Source information →

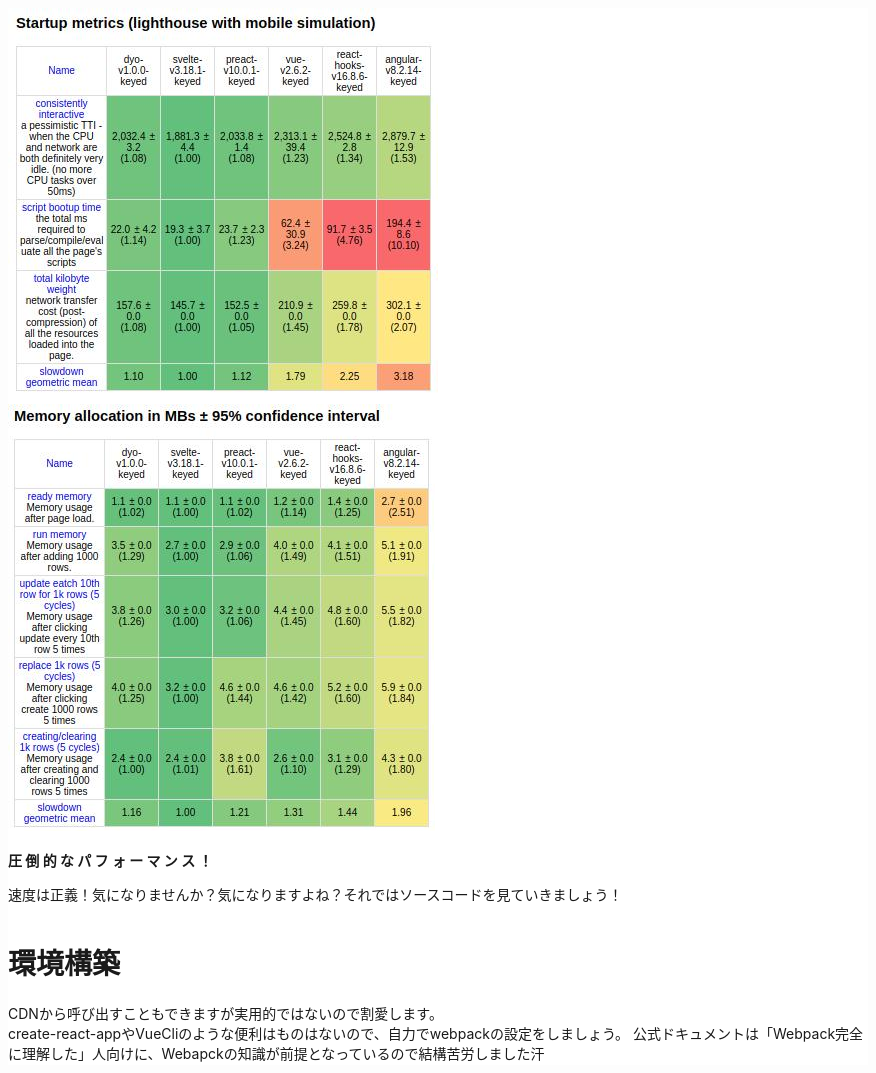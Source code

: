 ![表2](./table2.jpg)
![表3](./table3.jpg)

**圧 倒 的 な パ フ ォ ー マ ン ス ！**

速度は正義！気になりませんか？気になりますよね？それではソースコードを見ていきましょう！

# 環境構築
CDNから呼び出すこともできますが実用的ではないので割愛します。  
create-react-appやVueCliのような便利はものはないので、自力でwebpackの設定をしましょう。
公式ドキュメントは「Webpack完全に理解した」人向けに、Webapckの知識が前提となっているので結構苦労しました汗
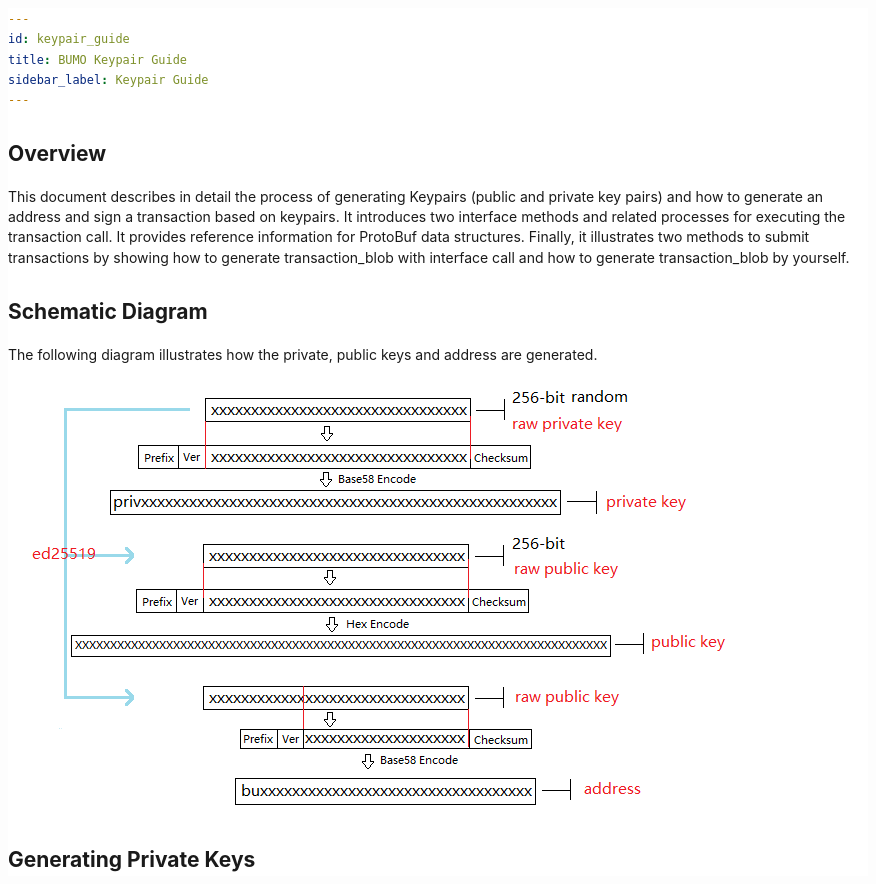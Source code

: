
 ```yaml
---
id: keypair_guide
title: BUMO Keypair Guide
sidebar_label: Keypair Guide
---
```


## Overview

This document describes in detail the process of generating Keypairs
(public and private key pairs) and how to generate an address and sign a
transaction based on keypairs. It introduces two interface methods and
related processes for executing the transaction call. It provides
reference information for ProtoBuf data structures. Finally, it
illustrates two methods to submit transactions by showing how to
generate transaction_blob with interface call and how to generate
transaction_blob by yourself.


## Schematic Diagram

The following diagram illustrates how the private, public keys and
address are generated. 

 <img src="/docs/assets/schematic.png" style= "margin-left: 20px">



## Generating Private Keys

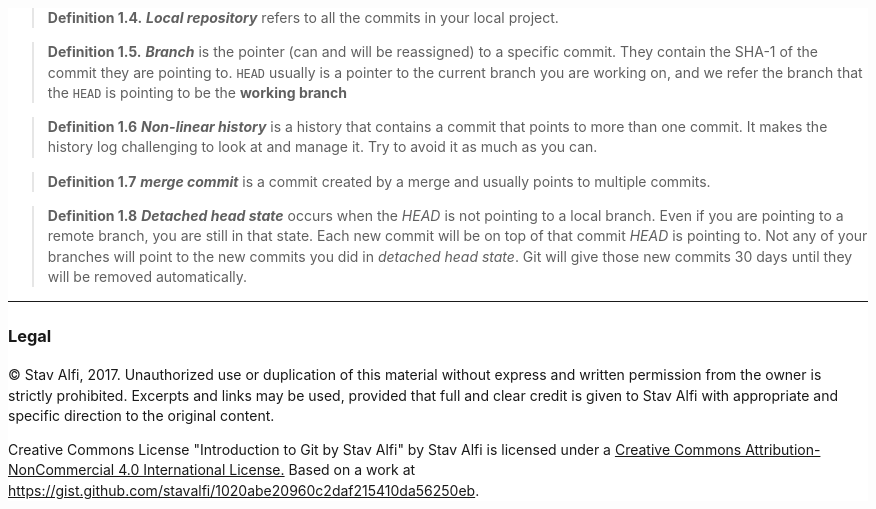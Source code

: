 > **Definition 1.4.** _**Local repository**_ refers to all the commits in your local project.

> **Definition 1.5.** _**Branch**_ is the pointer (can and will be reassigned) to a specific commit. They contain the SHA-1 of the commit they are pointing to. `HEAD` usually is a pointer to the current branch you are working on, and we refer the branch that the `HEAD` is pointing to be the **working branch**

> **Definition 1.6** _**Non-linear history**_ is a history that contains a commit that points to more than one commit. It makes the history log challenging to look at and manage it. Try to avoid it as much as you can.

> **Definition 1.7** _**merge commit**_ is a commit created by a merge and usually points to multiple commits.

> **Definition 1.8** _**Detached head state**_ occurs when the _HEAD_ is not pointing to a local branch. Even if you are pointing to a remote branch, you are still in that state. Each new commit will be on top of that commit _HEAD_ is pointing to. Not any of your branches will point to the new commits you did in _detached head state_. Git will give those new commits 30 days until they will be removed automatically. 

------------------

### Legal

© Stav Alfi, 2017. Unauthorized use or duplication of this material without express and written permission from the owner is strictly prohibited. Excerpts and links may be used, provided that full and clear
credit is given to Stav Alfi with appropriate and specific direction to the original content.

Creative Commons License "Introduction to Git by Stav Alfi" by Stav Alfi is licensed under a [Creative Commons Attribution-NonCommercial 4.0 International License.](http://creativecommons.org/licenses/by-nc/4.0/)
Based on a work at https://gist.github.com/stavalfi/1020abe20960c2daf215410da56250eb.
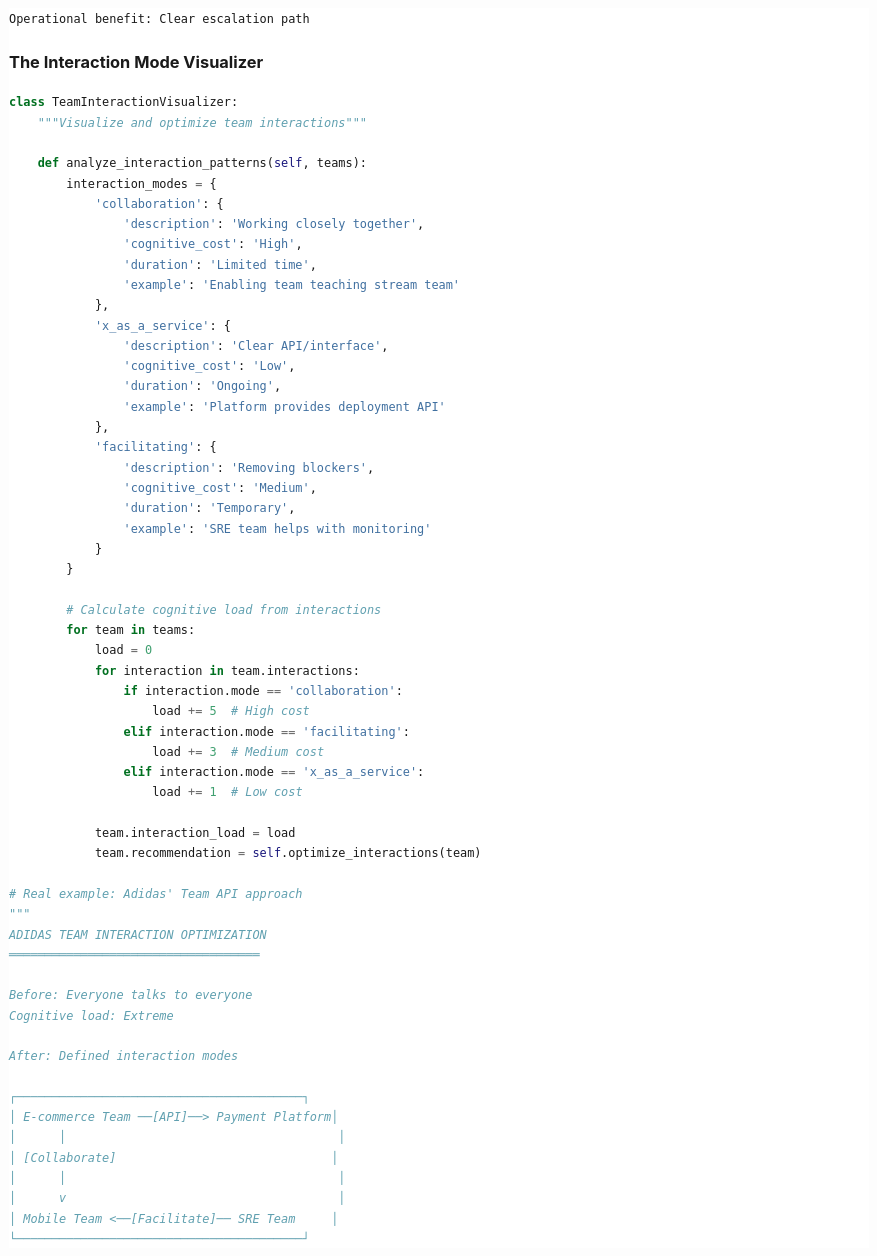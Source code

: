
 ```
Operational benefit: Clear escalation path
```

### The Interaction Mode Visualizer

```python
class TeamInteractionVisualizer:
    """Visualize and optimize team interactions"""
    
    def analyze_interaction_patterns(self, teams):
        interaction_modes = {
            'collaboration': {
                'description': 'Working closely together',
                'cognitive_cost': 'High',
                'duration': 'Limited time',
                'example': 'Enabling team teaching stream team'
            },
            'x_as_a_service': {
                'description': 'Clear API/interface',
                'cognitive_cost': 'Low',
                'duration': 'Ongoing',
                'example': 'Platform provides deployment API'
            },
            'facilitating': {
                'description': 'Removing blockers',
                'cognitive_cost': 'Medium',
                'duration': 'Temporary',
                'example': 'SRE team helps with monitoring'
            }
        }
        
        # Calculate cognitive load from interactions
        for team in teams:
            load = 0
            for interaction in team.interactions:
                if interaction.mode == 'collaboration':
                    load += 5  # High cost
                elif interaction.mode == 'facilitating':
                    load += 3  # Medium cost
                elif interaction.mode == 'x_as_a_service':
                    load += 1  # Low cost
            
            team.interaction_load = load
            team.recommendation = self.optimize_interactions(team)

# Real example: Adidas' Team API approach
"""
ADIDAS TEAM INTERACTION OPTIMIZATION
═══════════════════════════════════

Before: Everyone talks to everyone
Cognitive load: Extreme

After: Defined interaction modes

┌────────────────────────────────────────┐
│ E-commerce Team ──[API]──> Payment Platform│
│      │                                      │
│ [Collaborate]                              │
│      │                                      │
│      v                                      │
│ Mobile Team <──[Facilitate]── SRE Team     │
└────────────────────────────────────────┘
```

Task objective → The answer must be the lines of the entries above, written out exactly from the first through the one with "the **working branch**", and no pictures.

Result of this exercise →
Source code

: ![表2](./table2.jpg)
![表3](./table3.jpg)

**圧 倒 的 な パ フ ォ ー マ ン ス ！**

速度は正義！気になりませんか？気になりますよね？それではソースコードを見ていきましょう！

# 環境構築
CDNから呼び出すこともできますが実用的ではないので割愛します。  
create-react-appやVueCliのような便利はものはないので、自力でwebpackの設定をしましょう。
公式ドキュメントは「Webpack完全に理解した」人向けに、Webapckの知識が前提となっているので結構苦労しました汗
Source code

:
 ```yaml
---
id: keypair_guide
title: BUMO Keypair Guide
sidebar_label: Keypair Guide
---
```


## Overview

This document describes in detail the process of generating Keypairs
(public and private key pairs) and how to generate an address and sign a
transaction based on keypairs. It introduces two interface methods and
related processes for executing the transaction call. It provides
reference information for ProtoBuf data structures. Finally, it
illustrates two methods to submit transactions by showing how to
generate transaction_blob with interface call and how to generate
transaction_blob by yourself.


## Schematic Diagram

The following diagram illustrates how the private, public keys and
address are generated. 

 <img src="/docs/assets/schematic.png" style= "margin-left: 20px">



## Generating Private Keys

Source code

: > **Definition 1.4.** _**Local repository**_ refers to all the commits in your local project.

> **Definition 1.5.** _**Branch**_ is the pointer (can and will be reassigned) to a specific commit. They contain the SHA-1 of the commit they are pointing to. `HEAD` usually is a pointer to the current branch you are working on, and we refer the branch that the `HEAD` is pointing to be the **working branch**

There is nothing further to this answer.